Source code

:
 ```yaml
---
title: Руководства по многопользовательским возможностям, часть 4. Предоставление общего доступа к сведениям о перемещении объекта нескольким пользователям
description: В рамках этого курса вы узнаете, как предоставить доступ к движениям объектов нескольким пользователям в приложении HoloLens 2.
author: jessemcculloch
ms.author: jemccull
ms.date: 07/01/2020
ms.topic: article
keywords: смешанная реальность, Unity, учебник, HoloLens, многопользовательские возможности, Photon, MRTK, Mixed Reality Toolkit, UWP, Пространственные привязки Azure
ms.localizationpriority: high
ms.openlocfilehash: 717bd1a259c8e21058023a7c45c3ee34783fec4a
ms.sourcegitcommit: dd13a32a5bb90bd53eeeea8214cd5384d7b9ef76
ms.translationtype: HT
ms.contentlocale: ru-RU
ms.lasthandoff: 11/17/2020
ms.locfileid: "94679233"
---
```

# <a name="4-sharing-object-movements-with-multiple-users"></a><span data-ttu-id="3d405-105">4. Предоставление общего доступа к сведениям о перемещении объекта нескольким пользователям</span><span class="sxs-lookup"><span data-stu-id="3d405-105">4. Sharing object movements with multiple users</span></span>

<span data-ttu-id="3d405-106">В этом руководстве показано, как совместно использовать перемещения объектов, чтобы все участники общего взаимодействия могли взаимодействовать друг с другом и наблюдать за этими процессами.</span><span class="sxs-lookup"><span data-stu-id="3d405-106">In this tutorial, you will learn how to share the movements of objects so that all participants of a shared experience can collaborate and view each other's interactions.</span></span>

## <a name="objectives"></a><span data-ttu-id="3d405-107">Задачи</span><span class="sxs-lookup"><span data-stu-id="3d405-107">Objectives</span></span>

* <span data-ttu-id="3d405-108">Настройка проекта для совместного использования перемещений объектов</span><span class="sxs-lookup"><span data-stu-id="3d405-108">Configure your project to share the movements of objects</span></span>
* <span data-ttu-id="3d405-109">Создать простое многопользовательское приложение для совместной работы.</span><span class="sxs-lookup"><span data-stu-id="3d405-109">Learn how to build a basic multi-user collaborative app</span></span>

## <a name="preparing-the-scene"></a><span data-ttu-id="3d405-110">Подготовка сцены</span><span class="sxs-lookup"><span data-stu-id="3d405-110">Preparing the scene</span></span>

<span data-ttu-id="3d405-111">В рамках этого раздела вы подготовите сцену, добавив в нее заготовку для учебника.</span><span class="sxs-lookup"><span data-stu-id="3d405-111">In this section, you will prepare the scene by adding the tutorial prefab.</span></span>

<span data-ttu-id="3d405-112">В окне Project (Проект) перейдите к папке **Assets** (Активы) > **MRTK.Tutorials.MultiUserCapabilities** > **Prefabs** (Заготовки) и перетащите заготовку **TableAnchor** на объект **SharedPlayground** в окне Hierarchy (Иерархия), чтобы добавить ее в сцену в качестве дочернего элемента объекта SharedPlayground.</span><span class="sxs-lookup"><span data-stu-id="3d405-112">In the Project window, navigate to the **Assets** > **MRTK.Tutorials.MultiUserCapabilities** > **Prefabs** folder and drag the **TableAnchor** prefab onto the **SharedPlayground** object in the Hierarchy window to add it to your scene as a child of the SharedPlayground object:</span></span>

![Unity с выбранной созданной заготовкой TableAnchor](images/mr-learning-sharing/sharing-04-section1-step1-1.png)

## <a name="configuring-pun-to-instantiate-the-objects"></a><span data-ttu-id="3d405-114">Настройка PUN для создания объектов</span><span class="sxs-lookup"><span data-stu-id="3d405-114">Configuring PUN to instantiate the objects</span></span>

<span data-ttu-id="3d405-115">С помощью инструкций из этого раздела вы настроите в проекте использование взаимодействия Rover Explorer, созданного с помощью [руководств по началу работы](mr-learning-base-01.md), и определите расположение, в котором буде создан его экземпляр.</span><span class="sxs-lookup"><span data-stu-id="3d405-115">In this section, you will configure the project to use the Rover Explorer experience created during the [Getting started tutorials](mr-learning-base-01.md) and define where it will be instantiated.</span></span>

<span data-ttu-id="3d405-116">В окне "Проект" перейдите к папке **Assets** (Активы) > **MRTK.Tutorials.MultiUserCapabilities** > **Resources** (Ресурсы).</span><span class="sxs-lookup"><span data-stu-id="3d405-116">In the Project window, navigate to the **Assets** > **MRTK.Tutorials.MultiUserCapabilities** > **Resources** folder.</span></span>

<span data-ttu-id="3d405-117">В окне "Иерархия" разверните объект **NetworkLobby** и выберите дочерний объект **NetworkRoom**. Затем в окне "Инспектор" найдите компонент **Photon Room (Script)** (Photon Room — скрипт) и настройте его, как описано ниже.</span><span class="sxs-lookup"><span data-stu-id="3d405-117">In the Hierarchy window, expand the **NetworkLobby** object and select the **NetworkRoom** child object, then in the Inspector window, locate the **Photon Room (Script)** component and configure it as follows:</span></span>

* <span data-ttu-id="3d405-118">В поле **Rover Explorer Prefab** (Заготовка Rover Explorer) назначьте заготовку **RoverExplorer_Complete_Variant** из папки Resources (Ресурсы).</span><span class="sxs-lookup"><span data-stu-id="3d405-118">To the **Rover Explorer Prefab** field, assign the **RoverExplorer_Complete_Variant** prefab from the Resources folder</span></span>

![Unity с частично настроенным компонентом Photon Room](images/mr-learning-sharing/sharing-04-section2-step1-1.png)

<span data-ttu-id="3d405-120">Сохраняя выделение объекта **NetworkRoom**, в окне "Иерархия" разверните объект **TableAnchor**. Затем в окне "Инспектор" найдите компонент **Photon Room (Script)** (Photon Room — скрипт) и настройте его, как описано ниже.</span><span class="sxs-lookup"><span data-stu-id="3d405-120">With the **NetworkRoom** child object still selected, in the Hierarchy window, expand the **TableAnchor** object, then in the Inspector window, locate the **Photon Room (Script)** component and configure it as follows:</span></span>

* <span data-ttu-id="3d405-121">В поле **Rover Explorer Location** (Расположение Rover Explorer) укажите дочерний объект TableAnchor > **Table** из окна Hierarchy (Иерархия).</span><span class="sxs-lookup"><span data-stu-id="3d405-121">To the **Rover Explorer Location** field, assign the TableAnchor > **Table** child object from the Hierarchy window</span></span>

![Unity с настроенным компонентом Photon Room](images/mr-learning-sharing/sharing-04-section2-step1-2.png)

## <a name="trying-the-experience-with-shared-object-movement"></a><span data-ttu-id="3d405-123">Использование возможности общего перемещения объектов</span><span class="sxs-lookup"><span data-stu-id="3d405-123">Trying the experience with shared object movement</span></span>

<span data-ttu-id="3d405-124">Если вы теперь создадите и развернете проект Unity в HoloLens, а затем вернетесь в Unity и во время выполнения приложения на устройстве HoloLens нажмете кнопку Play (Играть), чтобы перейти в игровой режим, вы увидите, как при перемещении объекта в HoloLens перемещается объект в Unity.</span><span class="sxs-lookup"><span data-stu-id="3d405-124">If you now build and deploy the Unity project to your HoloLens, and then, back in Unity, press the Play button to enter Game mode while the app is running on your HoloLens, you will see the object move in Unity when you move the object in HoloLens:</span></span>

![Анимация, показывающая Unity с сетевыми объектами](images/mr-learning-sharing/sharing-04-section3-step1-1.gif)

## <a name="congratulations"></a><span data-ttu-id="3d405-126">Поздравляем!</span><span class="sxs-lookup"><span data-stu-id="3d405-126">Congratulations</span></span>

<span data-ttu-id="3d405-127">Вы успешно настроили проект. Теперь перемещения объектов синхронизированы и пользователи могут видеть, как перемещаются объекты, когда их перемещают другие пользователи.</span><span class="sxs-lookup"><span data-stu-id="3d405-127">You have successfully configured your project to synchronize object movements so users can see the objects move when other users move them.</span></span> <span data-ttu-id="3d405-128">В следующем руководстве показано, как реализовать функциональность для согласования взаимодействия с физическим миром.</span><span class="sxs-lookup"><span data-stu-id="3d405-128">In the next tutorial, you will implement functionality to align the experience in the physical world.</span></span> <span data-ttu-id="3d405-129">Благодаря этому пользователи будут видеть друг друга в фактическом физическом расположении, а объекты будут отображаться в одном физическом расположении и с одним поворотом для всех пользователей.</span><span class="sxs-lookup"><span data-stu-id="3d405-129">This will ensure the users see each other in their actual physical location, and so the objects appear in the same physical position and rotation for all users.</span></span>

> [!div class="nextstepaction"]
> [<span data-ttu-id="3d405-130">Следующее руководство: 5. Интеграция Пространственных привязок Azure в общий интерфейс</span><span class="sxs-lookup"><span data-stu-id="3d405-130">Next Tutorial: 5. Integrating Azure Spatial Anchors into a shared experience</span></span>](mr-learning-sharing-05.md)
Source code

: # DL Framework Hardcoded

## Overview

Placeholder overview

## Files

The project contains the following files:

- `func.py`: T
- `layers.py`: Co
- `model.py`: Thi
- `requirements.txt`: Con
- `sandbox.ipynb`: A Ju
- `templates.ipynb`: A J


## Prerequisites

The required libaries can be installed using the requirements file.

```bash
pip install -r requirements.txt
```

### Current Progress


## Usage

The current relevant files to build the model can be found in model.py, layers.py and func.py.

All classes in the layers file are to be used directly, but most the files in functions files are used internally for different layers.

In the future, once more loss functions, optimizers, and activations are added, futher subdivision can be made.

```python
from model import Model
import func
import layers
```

★ ★ ★ ★ ★

- **What the task asks**: From the records above, pull every line that carries the word "MRTK".

- **Solution to the problem**:
keywords: смешанная реальность, Unity, учебник, HoloLens, многопользовательские возможности, Photon, MRTK, Mixed Reality Toolkit, UWP, Пространственные привязки Azure
<span data-ttu-id="3d405-112">В окне Project (Проект) перейдите к папке **Assets** (Активы) > **MRTK.Tutorials.MultiUserCapabilities** > **Prefabs** (Заготовки) и перетащите заготовку **TableAnchor** на объект **SharedPlayground** в окне Hierarchy (Иерархия), чтобы добавить ее в сцену в качестве дочернего элемента объекта SharedPlayground.</span><span class="sxs-lookup"><span data-stu-id="3d405-112">In the Project window, navigate to the **Assets** > **MRTK.Tutorials.MultiUserCapabilities** > **Prefabs** folder and drag the **TableAnchor** prefab onto the **SharedPlayground** object in the Hierarchy window to add it to your scene as a child of the SharedPlayground object:</span></span>
<span data-ttu-id="3d405-116">В окне "Проект" перейдите к папке **Assets** (Активы) > **MRTK.Tutorials.MultiUserCapabilities** > **Resources** (Ресурсы).</span><span class="sxs-lookup"><span data-stu-id="3d405-116">In the Project window, navigate to the **Assets** > **MRTK.Tutorials.MultiUserCapabilities** > **Resources** folder.</span></span>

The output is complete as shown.